■URL
http://www.nikkobeans.co.jp/
http://www.monex.co.jp/
Internet World Japan '99/e-* Conference '99の2日目には、オンライントレードを手掛ける2社の講演があった。e-* Conference '99では、午前中にマネックス証券の松本大代表取締役社長が有料セミナーを行ない、Internet World Japan '99では午後に日興ビーンズの藤本誠之エクイティ担当マネージャーが無料の特別講演を行なった。ビーンズは当初、須田則雄取締役社長が予定されていたが急な海外出張で講演者が変更された。
両者とも話しの流れとしては、米国で成功した背景と現況について、日本における現況と今後、自社の取り組みについて、とほぼ同じだった。
米国でオンライントレードが成功したのは、手数料自由化、ネットワークの発達などインフラの充実、、401(k)の導入、投資教育などが背景に挙げられるが、最も成功に導いた要因は株式市場が上昇したことだとしている。
日本についても、手数料の自由化が行なわれ、今後はペイオフ、日本版401(k)導入などから1,200~1,300兆円ともいわれる個人金融資産が構造的に流動化することは間違いないとみられ、オンライントレードもインターネットの一段の普及と共に伸びると見ている。

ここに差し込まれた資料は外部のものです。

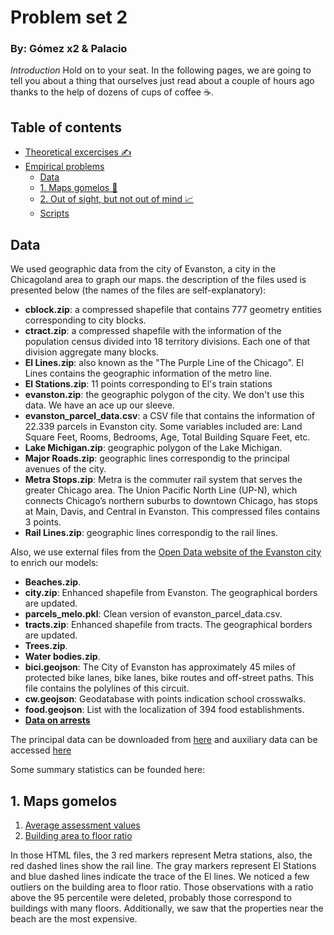 # Problem set 2 
### By: Gómez x2 & Palacio

*Introduction* Hold on to your seat. In the following pages, we are going to tell you about a thing that ourselves just read about a couple of hours ago thanks to the help of dozens of cups of coffee ☕.

## Table of contents
- [Theoretical excercises ✍️](#features)
- [Empirical problems](empiricos/)
  - [Data](#data)
  - [1. Maps gomelos 📍](#1-maps-gomelos)
  - [2. Out of sight, but not out of mind 📈](#add-your-own-content)
  - [Scripts](empiricos/)

## Data
We used geographic data from the city of Evanston, a city in the Chicagoland area to graph our maps. the description of the files used is presented below (the names of the files are self-explanatory):
* **cblock.zip**: a compressed shapefile that contains 777 geometry entities corresponding to city blocks.
* **ctract.zip**: a compressed shapefile with the information of the population census divided into 18 territory divisions. Each one of that division aggregate many blocks.
* **El Lines.zip**: also known as the "The Purple Line of the Chicago". El Lines contains the geographic information of the metro line.
* **El Stations.zip**: 11 points corresponding to El's train stations
* **evanston.zip**: the geographic polygon of the city. We don't use this data. We have an ace up our sleeve. 
* **evanston_parcel_data.csv**: a CSV file that contains the information of 22.339 parcels in Evanston city. Some variables included are: Land Square Feet, Rooms, Bedrooms, Age, Total Building Square Feet, etc. 
* **Lake Michigan.zip**: geographic polygon of the Lake Michigan.
* **Major Roads.zip**: geographic lines correspondig to the principal avenues of the city. 
* **Metra Stops.zip**: Metra is the commuter rail system that serves the greater Chicago area. The Union Pacific North Line (UP-N), which connects Chicago’s northern suburbs to downtown Chicago, has stops at Main, Davis, and Central in Evanston. This compressed files contains 3 points.
* **Rail Lines.zip**: geographic lines correspondig to the rail lines. 

Also, we use external files from the [Open Data website of the Evanston city](data.cityofevanston.org) to enrich our models:
* **Beaches.zip**.
* **city.zip**: Enhanced shapefile from Evanston. The geographical borders are updated.
* **parcels_melo.pkl**: Clean version of evanston_parcel_data.csv.
* **tracts.zip**: Enhanced shapefile from tracts. The geographical borders are updated.
* **Trees.zip**.
* **Water bodies.zip**.
* **bici.geojson**: The City of Evanston has approximately 45 miles of protected bike lanes, bike lanes, bike routes and off-street paths. This file contains the polylines of this circuit.
* **cw.geojson**: Geodatabase with points indication school crosswalks.
* **food.geojson**: List with the localization of 394 food establishments.
* [**Data on arrests**](https://data.cityofevanston.org/resource/25em-v4fn.geojson)

The principal data can be downloaded from [here](https://github.com/ECON-4676-UNIANDES/Problem_Sets/tree/master/Problem_Set2/data) and auxiliary data can be accessed [here](empiricos/aux_data/)

Some summary statistics can be founded here:

## 1. Maps gomelos
1. [Average assessment values](empiricos/Outputs/Average_assessment_values.html)
2. [Building area to floor ratio](empiricos/Outputs/Building_area_to_floor_ratio.html)

In those HTML files, the 3 red markers represent Metra stations, also, the red dashed lines show the rail line. The gray markers represent El Stations and blue dashed lines indicate the trace of the El lines. We noticed a few outliers on the building area to floor ratio. Those observations with a ratio above the 95 percentile were deleted, probably those correspond to buildings with many floors. Additionally, we saw that the properties near the beach are the most expensive.
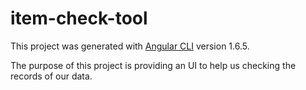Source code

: # item-check-tool

This project was generated with [Angular CLI](https://github.com/angular/angular-cli) version 1.6.5.

The purpose of this project is providing an UI to help us checking the records of our data.
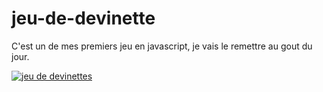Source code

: # jeu-de-devinette

<p> C'est un de mes premiers jeu en javascript, je vais le remettre au gout du jour.</p>

[![jeu de devinettes](https://user-images.githubusercontent.com/40036047/168306592-3b653d14-901c-4d0d-8cb3-957937ae6284.PNG)](https://franckdun.github.io/jeu-de-devinette/)
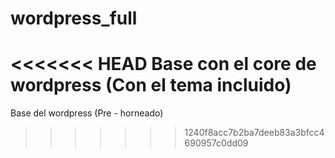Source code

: # wordpress_full
<<<<<<< HEAD
Base con el core de wordpress (Con el tema incluido)
=======
Base del wordpress (Pre - horneado)
>>>>>>> 1240f8acc7b2ba7deeb83a3bfcc4690957c0dd09
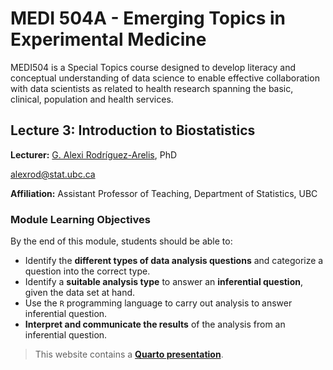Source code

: # MEDI 504A - Emerging Topics in Experimental Medicine

MEDI504 is a Special Topics course designed to develop literacy and conceptual understanding of data science to enable effective collaboration with data scientists as related to health research spanning the basic, clinical, population and health services.

## Lecture 3: Introduction to Biostatistics

**Lecturer:** [G. Alexi Rodríguez-Arelis](https://alexrod.netlify.app), PhD

alexrod@stat.ubc.ca

**Affiliation:** Assistant Professor of Teaching, Department of Statistics, UBC

### Module Learning Objectives

By the end of this module, students should be able to:

- Identify the **different types of data analysis questions** and categorize a question into the correct type.
- Identify a  **suitable analysis type** to answer an **inferential question**, given the data set at hand.
- Use the `R` programming language to carry out analysis to answer inferential question.
- **Interpret and communicate the results** of the analysis from an inferential question.

> This website contains a [**Quarto presentation**](https://alexrod61.github.io/MEDI504-basic-biostats-2024/).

このあとの2人の説明では主旨が異なった。松本氏がオンライントレード業界に焦点をあてて講演する一方、須田氏は自社のサービスを中心に講演した。
●松本氏~日本における様々な問題点を指摘
朝一番に講演した松本氏 |
まず、トラブル時の責任分担ルールが無いことを挙げた。ある意味、オンライントレード、ECなどでは必ずトラブルが起きる。そういった場合どう対処するのか法律的にも定まっていない。オンライントレード会社の約款には「一切の責任は負いません」と書かれているが、何かあった場合の判例も実際にはない。過去、ワラント債に関する損で個人投資家が訴訟を起こした事件があったが、その時ワラント債の契約には紙くずになる可能性も書かれていたものの、訴訟では証券会社が負けている。この例からみれば、約款も当てにはならず、ルールや対処の仕方などの整備が必要だという。

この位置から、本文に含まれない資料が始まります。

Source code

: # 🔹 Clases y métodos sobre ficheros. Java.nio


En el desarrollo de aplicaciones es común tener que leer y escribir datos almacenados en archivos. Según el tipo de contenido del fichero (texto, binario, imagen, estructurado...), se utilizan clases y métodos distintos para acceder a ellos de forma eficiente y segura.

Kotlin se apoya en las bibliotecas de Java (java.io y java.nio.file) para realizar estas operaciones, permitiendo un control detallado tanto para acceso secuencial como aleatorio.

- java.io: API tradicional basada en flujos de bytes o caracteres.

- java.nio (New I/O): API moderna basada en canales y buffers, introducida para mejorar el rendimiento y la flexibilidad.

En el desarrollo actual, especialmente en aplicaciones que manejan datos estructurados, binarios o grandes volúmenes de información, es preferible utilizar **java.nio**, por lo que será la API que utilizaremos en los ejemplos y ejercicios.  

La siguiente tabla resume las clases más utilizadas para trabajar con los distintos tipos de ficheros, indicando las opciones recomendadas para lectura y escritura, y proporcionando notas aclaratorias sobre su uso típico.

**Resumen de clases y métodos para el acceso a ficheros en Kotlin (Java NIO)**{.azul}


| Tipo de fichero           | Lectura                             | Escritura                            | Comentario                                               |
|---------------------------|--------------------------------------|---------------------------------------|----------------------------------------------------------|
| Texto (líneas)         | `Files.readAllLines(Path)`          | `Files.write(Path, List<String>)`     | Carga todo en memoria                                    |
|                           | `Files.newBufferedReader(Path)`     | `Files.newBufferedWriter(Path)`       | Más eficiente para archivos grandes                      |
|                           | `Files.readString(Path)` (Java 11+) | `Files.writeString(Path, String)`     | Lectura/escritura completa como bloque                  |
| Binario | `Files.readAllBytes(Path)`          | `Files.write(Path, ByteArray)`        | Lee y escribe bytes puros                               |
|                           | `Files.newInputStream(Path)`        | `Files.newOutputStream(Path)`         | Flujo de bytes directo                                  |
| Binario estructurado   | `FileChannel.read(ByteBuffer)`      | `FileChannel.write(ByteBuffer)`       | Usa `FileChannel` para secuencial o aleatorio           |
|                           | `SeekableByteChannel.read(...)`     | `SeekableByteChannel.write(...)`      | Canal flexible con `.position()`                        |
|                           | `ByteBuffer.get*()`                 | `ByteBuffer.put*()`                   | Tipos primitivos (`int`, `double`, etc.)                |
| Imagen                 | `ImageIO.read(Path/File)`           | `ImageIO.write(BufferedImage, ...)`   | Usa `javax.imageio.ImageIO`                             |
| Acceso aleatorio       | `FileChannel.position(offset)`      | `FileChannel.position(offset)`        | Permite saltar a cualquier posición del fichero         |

また、有価証券売買確認書や目論見書を実際に投資家に郵送などで渡さなくてはならない法律も指摘。これが、オンラインを使ってできれば更なるコスト削減や利便性の向上につながる。投資家からオンライン証券への注文の半分以上が夜から朝にかけて発注されるので、それを朝一番に東証へ出すが、このとき非常にリソースが集中し問題になっており、リソースの平準化を図る必要もあるとした。そのほか、最低投資金額を高くしている単位株制度の問題なども挙げた。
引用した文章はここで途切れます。